The case was tried before Barbara J. Rouse, J.
The Supreme Judicial Court on its own initiative transferred the case from the Appeals Court.
Michael Arthur Walsh for the plaintiffs.
Barbara L. Moore (Robert S. Molloy with her) for the defendants.
GREANEY, J. The plaintiff J. Edmund & Co. (company) is a Massachusetts limited partnership doing business as a broker and dealer in a specialized form of security. The other plaintiffs are current or former principals of the company. The defendants are partners in a Boston law firm. The plaintiffs filed a complaint in the Superior Court seeking damages for harm allegedly caused by the defendants' malpractice. The action was tried to a jury who returned a special verdict in favor of the defendants. The plaintiffs appealed from the judgment entered for the defendants, and we transferred the case to this court on our own motion. The plaintiffs claim error in the trial judge's denial of their motions for a directed verdict, for judgment notwithstanding the verdict, and for a new trial. We conclude that the judge properly denied these motions, and, consequently, affirm.

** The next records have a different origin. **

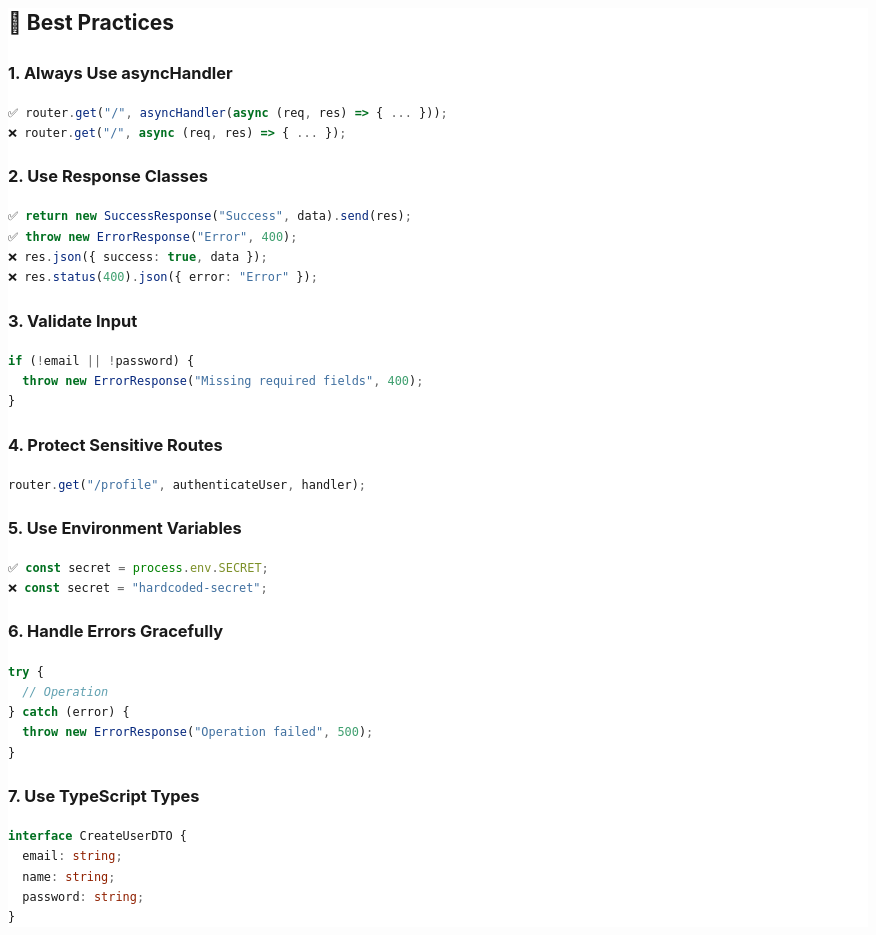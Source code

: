 
## 📝 Best Practices

### 1. **Always Use asyncHandler**

```typescript
✅ router.get("/", asyncHandler(async (req, res) => { ... }));
❌ router.get("/", async (req, res) => { ... });
```

### 2. **Use Response Classes**

```typescript
✅ return new SuccessResponse("Success", data).send(res);
✅ throw new ErrorResponse("Error", 400);
❌ res.json({ success: true, data });
❌ res.status(400).json({ error: "Error" });
```

### 3. **Validate Input**

```typescript
if (!email || !password) {
  throw new ErrorResponse("Missing required fields", 400);
}
```

### 4. **Protect Sensitive Routes**

```typescript
router.get("/profile", authenticateUser, handler);
```

### 5. **Use Environment Variables**

```typescript
✅ const secret = process.env.SECRET;
❌ const secret = "hardcoded-secret";
```

### 6. **Handle Errors Gracefully**

```typescript
try {
  // Operation
} catch (error) {
  throw new ErrorResponse("Operation failed", 500);
}
```

### 7. **Use TypeScript Types**

```typescript
interface CreateUserDTO {
  email: string;
  name: string;
  password: string;
}
```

There was conflicting evidence at trial which need not be summarized in detail. The plaintiff, John Edmund Ligums, a knowledgeable and experienced person in the securities field, testified that he retained the defendants to advise and assist him in starting a brokerage firm which would specialize in selling a specific type of security known as the limited price option. [Note 3] The company was formed as a limited partnership.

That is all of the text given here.